NO!!!!!!!!!!!!!!!!!!!!!!!


----------



## Dirt Race Fans (Jul 9, 2012)

My neighbors let a friend of a friend borrow their GMC motorhome for a weekend. Well 2000 miles and almost a month later it was found and returned with the awning ripped out of the body and filthy inside. Apparently the awning dropped open enough to catch on something while going down the road. After hearing that I decided to never let that happen to us.


----------



## Leedek (Nov 28, 2010)

Quickest way to lose a friend is to let them take your RV for a weekend. BAD IDEA!


----------



## Good Times (Jan 23, 2012)

I'm sure by now you've read all the prior posts and have pretty much made up your mind....

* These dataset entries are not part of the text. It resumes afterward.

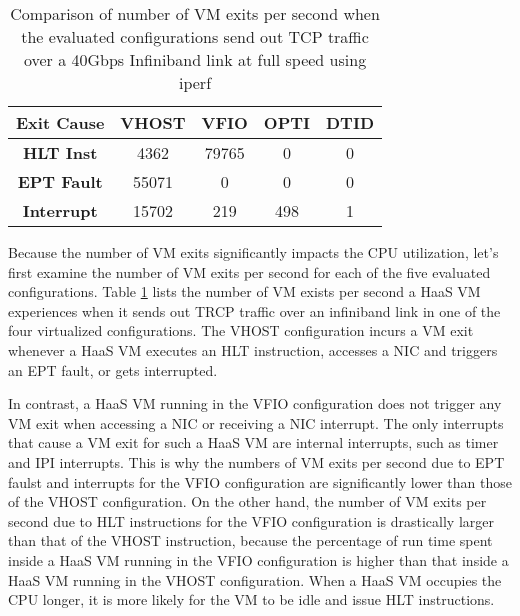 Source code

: \begin{table}
\renewcommand{\arraystretch}{1.2}
\small
\begin{center}
\begin{tabular}{|c|c|c|c|c|} \hline
{\bf Exit Cause} & {\bf VHOST } & {\bf VFIO} & {\bf OPTI} & {\bf DTID} \\ \hline
 {\bf HLT Inst}    & 4362  & 79765 & 0    & 0    \\ \hline
 {\bf EPT Fault}  & 55071 & 0     & 0    & 0    \\ \hline
{\bf Interrupt}   & 15702 & 219   & 498  & 1    \\ \hline
\end{tabular}
\end{center}
\vspace{-0.1in}
\caption{Comparison of number of VM exits per second when the evaluated 
configurations send out TCP traffic over a
40Gbps Infiniband link at full speed using iperf}
\label{tab:vm_exit}
\vspace{-0.1in}
\end{table}

Because the number of VM exits significantly impacts the CPU utilization, 
let's first examine the number of VM exits per second for each of the five 
evaluated configurations. 
Table \ref{tab:vm_exit}  lists the number of VM exists per second a HaaS VM experiences 
when it sends out TRCP traffic over an infiniband link in one of the four virtualized 
configurations. 
The VHOST configuration incurs a VM exit whenever a HaaS VM executes an HLT instruction,
accesses a NIC and triggers an EPT fault, or gets interrupted. 

In contrast, a HaaS VM running in the VFIO configuration does not trigger any VM exit when
accessing a NIC or receiving a NIC interrupt.
The only interrupts that cause a VM exit for such a HaaS VM are internal interrupts, such
as timer and IPI interrupts.
This is why the numbers of VM exits per second due to EPT faulst and interrupts  for the VFIO 
configuration are significantly lower than those of the VHOST configuration.
On the other hand, the number of VM exits per second due to HLT instructions for the VFIO configuration
is drastically larger than that of the VHOST instruction, because 
the percentage of run time spent inside a HaaS VM running in the VFIO configuration 
is higher than that inside a HaaS VM running in the VHOST configuration.
When a HaaS VM occupies the CPU longer, it is more likely for the VM to be idle and issue HLT instructions.

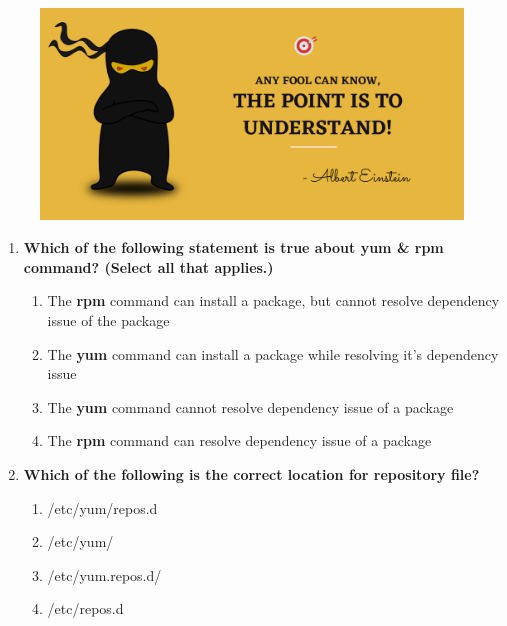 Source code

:\setlength{\columnsep}{3pt}
\begin{flushleft}
	
	\paragraph{}
	\bigskip
	
	\begin{figure}[h!]
		\centering
		\includegraphics[scale=.2]{content/practise.jpg}
	\end{figure}	
	\begin{enumerate}
		
		\item \textbf{Which of the following statement is true about yum \& rpm command? (Select all that applies.)}
		\begin{enumerate}[label=(\alph*)]
			\item The \textbf{rpm} command can install a package, but cannot resolve dependency issue of the package %
			\item The \textbf{yum} command can install a package while resolving it's dependency issue %
			\item The \textbf{yum} command cannot resolve dependency issue of a package
			\item The \textbf{rpm} command can resolve dependency issue of a package
		\end{enumerate}
		\bigskip
		\bigskip
		
		\item \textbf{Which of the following is the correct location for repository file?}
		\begin{enumerate}[label=(\alph*)]
			\item /etc/yum/repos.d
			\item /etc/yum/
			\item /etc/yum.repos.d/  %
			\item /etc/repos.d
		\end{enumerate}
		\bigskip
		\bigskip	
		

\end{enumerate}
\end{flushleft}
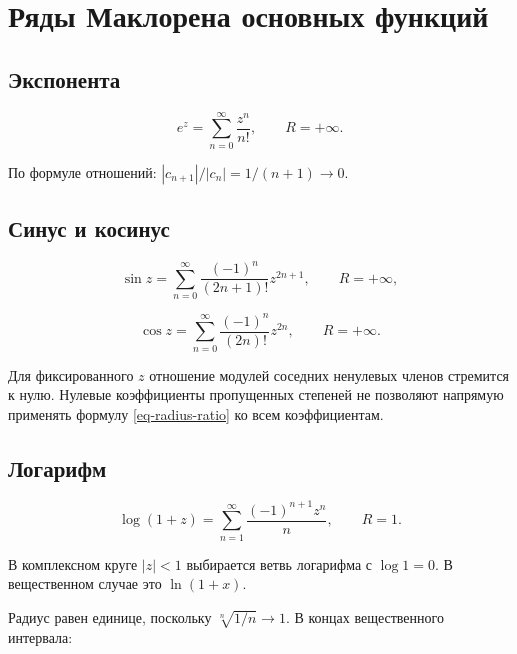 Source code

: \section{Ряды Маклорена основных функций}\label{sec-power-series-05}

\subsection{Экспонента}\label{sec-power-series-05-1}

\begin{equation}
e^z=\sum_{n=0}^\infty\frac{z^n}{n!},\qquad R=+\infty.
\label{eq-exp-series}
\end{equation}

По формуле отношений: \(|c_{n+1}|/|c_n|=1/(n+1)\to0\).

\subsection{Синус и косинус}\label{sec-power-series-05-2}

\begin{equation}
\sin z=\sum_{n=0}^\infty\frac{(-1)^n}{(2n+1)!}z^{2n+1},\qquad R=+\infty,
\label{eq-sin-series}
\end{equation}

\begin{equation}
\cos z=\sum_{n=0}^\infty\frac{(-1)^n}{(2n)!}z^{2n},\qquad R=+\infty.
\label{eq-cos-series}
\end{equation}

Для фиксированного \(z\) отношение модулей соседних ненулевых членов стремится к нулю. Нулевые коэффициенты пропущенных степеней не позволяют напрямую применять формулу \eqref{eq-radius-ratio} ко всем коэффициентам.

\subsection{Логарифм}\label{sec-power-series-05-3}

\begin{equation}
\log(1+z)=\sum_{n=1}^\infty\frac{(-1)^{n+1}z^n}{n},\qquad R=1.
\label{eq-log-series}
\end{equation}

В комплексном круге \(|z|<1\) выбирается ветвь логарифма с \(\log1=0\). В вещественном случае это \(\ln(1+x)\).

Радиус равен единице, поскольку \(\sqrt[n]{1/n}\to1\). В концах вещественного интервала:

That said, we also have had friends ask to which we answer.... if you think you may like camping start with an authorized rental or buy a used TT. Then if you like it you can upgrade in the future, that's what we did before buying our new camper....but thanks for asking.


----------



## Todd&Regan (Jul 1, 2010)

I'm gonna have to agree with the majority on this topic. Me and my family get out in our camper for about a total of 3 weeks in a year. The remaining 49 weeks of the year, the Outback is sitting in a warehouse where no one touches it. If I loaned my camper to friend or family member, I would be upset if it came back damaged or filthy. Not worth putting a friendship at risk. Plus, as CamperAndy already mentioned, insurance. When I switched insurance companies last year, one of the questions the agent asked is if I would be loaning or letting others us my RV. People who loan their RV's to others are typically subjected to higher insurance premiums.


----------



## jake's outback (Jul 24, 2010)

We lent a 2000 viking tent trailer to a Manager at work, it came back filthy, Toilet was filthy, They used the counter top as a cutting board, and because we had a slide out dinette so on one side there is an abundance of vinyl and screen. I had to replace a damaged screen. It was 3 yrs old when we did this...

I will never ever lend again.

If you really want to I would pull it to the site, set it up, take pictures, ... I think you know where I'm going.

You never stated if you had a brand new TT or an older one, if you don't care about a some perhaps minor damage, or not so major issues... take the chance.


----------